Problem to solve: Your reply should be made up of every line in the records below that holds the string "information".

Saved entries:

----------------------------------------

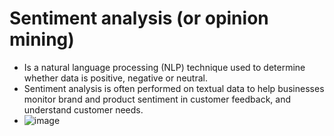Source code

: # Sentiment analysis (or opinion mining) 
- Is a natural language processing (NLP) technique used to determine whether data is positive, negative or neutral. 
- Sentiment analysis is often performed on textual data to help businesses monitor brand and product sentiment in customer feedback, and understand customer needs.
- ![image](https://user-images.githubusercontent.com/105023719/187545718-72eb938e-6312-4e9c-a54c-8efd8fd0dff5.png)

----------------------------------------

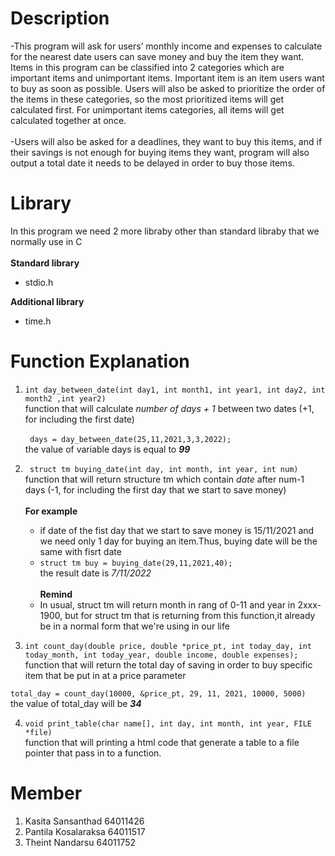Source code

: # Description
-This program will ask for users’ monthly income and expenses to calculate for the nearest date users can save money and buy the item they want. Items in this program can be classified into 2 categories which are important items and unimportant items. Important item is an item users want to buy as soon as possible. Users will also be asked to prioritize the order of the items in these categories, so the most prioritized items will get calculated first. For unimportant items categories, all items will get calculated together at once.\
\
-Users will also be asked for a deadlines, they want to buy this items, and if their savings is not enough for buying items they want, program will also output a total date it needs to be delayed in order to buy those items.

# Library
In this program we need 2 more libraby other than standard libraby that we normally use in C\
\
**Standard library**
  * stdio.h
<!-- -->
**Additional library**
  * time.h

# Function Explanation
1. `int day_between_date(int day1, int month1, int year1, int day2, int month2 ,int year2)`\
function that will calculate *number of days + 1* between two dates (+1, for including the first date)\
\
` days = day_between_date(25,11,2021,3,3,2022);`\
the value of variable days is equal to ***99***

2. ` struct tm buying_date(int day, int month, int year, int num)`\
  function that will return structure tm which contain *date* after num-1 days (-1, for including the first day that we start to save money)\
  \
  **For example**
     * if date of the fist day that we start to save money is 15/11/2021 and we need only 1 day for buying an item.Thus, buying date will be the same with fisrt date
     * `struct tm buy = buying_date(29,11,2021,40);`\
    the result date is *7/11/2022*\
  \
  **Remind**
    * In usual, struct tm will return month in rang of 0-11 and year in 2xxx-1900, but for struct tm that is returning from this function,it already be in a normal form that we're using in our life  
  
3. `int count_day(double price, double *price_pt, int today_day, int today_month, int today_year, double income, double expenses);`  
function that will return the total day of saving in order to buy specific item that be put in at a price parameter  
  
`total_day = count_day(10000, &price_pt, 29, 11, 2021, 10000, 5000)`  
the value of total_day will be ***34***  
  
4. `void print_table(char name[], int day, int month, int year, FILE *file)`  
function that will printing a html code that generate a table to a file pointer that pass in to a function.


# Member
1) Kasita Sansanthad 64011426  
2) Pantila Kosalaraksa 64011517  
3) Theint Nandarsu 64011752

----------------------------------------

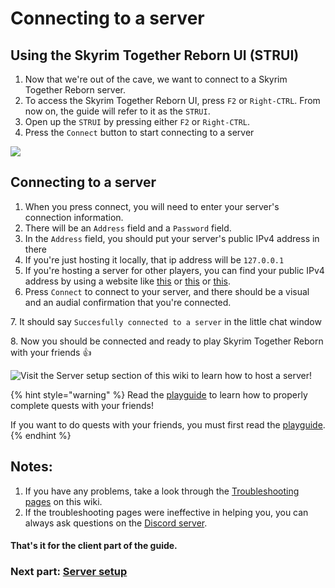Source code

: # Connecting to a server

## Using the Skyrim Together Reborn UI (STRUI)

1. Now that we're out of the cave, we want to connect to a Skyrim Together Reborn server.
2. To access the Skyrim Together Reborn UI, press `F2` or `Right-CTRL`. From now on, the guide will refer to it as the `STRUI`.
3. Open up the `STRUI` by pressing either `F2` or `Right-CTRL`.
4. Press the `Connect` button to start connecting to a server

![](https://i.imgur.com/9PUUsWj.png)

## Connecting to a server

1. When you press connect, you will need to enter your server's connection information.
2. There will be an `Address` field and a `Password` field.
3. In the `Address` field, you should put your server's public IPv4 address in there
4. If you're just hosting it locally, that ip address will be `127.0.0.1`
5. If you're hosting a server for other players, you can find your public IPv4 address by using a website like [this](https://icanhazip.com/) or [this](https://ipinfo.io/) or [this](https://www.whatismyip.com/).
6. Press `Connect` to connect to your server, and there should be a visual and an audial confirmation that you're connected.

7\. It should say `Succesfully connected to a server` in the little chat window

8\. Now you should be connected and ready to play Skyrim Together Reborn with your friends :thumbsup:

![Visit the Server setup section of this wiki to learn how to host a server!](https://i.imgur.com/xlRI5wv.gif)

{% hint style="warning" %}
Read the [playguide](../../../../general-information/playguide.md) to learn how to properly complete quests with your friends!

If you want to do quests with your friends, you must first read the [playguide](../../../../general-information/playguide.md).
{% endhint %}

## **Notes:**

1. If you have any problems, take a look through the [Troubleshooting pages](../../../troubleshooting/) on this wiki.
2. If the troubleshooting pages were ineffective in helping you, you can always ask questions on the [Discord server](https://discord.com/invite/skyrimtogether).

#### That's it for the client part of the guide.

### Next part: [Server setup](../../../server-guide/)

----------------------------------------

Answer for the task:
1. When you press connect, you will need to enter your server's connection information.
Read the [playguide](../../../../general-information/playguide.md) to learn how to properly complete quests with your friends!
If you want to do quests with your friends, you must first read the [playguide](../../../../general-information/playguide.md).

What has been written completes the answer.